Beaverfeaver · 10/09/2013 20:35

That you are trying for a baby or pregnant?

That you have to be able drive early the next morning?

tribpot · 10/09/2013 21:14

I don't think lying to people that you see in the office every day that you're pregnant would be entirely wise :) Unless OP is going to go through a fictional pregnancy - the mat leave would be nice! But then she's going to be 'unpregnant' again, and the problem resumes.

crumpet · 10/09/2013 21:21

Yes, just keep it simple. My teetotaller friend doesn't give a shit what people might think, and it's just a non issue as a result.

HangingGardenofBabbysBum · 10/09/2013 23:35

Do you know, I'm not sure I'd make any attempt to explain. The ones who drink too much will u derrtsnd why but probably get uber defensive because you've struck a raw nerve.

And the ones who don't have a problematic relationship with booze won't have a clue why you would gave to give up.

Well done you, you will feel amazing!

SomethingOnce · 10/09/2013 23:58

You can borrow my reason if you like - it's true, too!

I don't really drink any more (maybe the odd half/glass) because it used to agree with me but now I go straight from sober to a headache with no fun bit in between.

SomethingOnce · 11/09/2013 00:03

Ooh, same as married, except not quite as longstanding.
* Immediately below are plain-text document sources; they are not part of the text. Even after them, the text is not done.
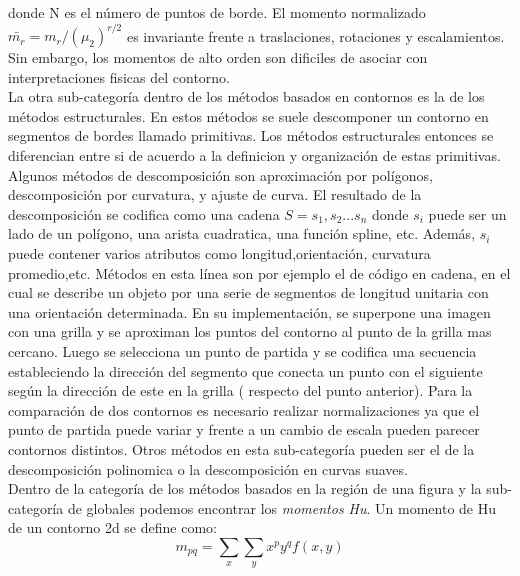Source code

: donde N es el número de puntos de borde. El momento normalizado $\bar{m_r}=m_r / (\mu_2)^{r/2}$
es invariante frente a traslaciones, rotaciones y escalamientos. Sin 
embargo, los momentos de alto orden
son dificiles de asociar con interpretaciones fisicas del contorno.\\
\indent La otra sub-categoría dentro de los métodos basados en contornos es la de los métodos estructurales.
En estos métodos se suele descomponer un contorno en segmentos de bordes llamado primitivas. Los métodos estructurales
entonces se diferencian entre si de acuerdo a la definicion y organización de estas primitivas. Algunos métodos
de descomposición son aproximación por polígonos, descomposición por curvatura, y ajuste de curva. El resultado
de la descomposición se codifica como una cadena $S=s_1,s_2...s_n$ donde $s_i$ puede ser un lado de un polígono, una 
arista cuadratica, una función spline, etc. Además, $s_i$ puede contener varios atributos como longitud,orientación, curvatura promedio,etc.
Métodos en esta línea son por ejemplo el de código en cadena, en el cual se describe un objeto por una serie de segmentos de longitud unitaria
con una orientación determinada. En su implementación, se superpone una imagen con una grilla y se aproximan los puntos del contorno al 
punto de la grilla mas cercano. Luego se selecciona un punto de 
partida y se codifica una secuencia estableciendo la dirección del segmento
que conecta un punto con el siguiente según la dirección de este en 
la grilla ( respecto del punto  anterior). Para la comparación de dos
contornos es necesario realizar normalizaciones ya que el punto de 
partida puede variar y frente a un cambio de escala pueden parecer 
contornos distintos. Otros métodos en esta sub-categoría pueden ser el de la descomposición polinomica o la descomposición en curvas suaves. \\
\indent Dentro de la categoría de los métodos basados en la región 
de una figura y la sub-categoría de globales podemos encontrar los \textit{momentos Hu}.
Un momento de Hu de un contorno 2d se define como:
\[
	m_{pq}=\sum_{x}{\sum_{y}{x^py^qf(x,y)}}
\]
BigPawsBrown · 11/09/2013 00:11

I don't drink, the only time I get pressure is when out with work or entertaining clients. I tell the truth - I'm a lightweight and one drink would have me on the floor...

BigPawsBrown · 11/09/2013 00:13

I would say you don't like it. I've tried that and people make it their mission to find a drink you do like! The binge drinking culture is curiously British; most can't countenance going to the pub and not drinking.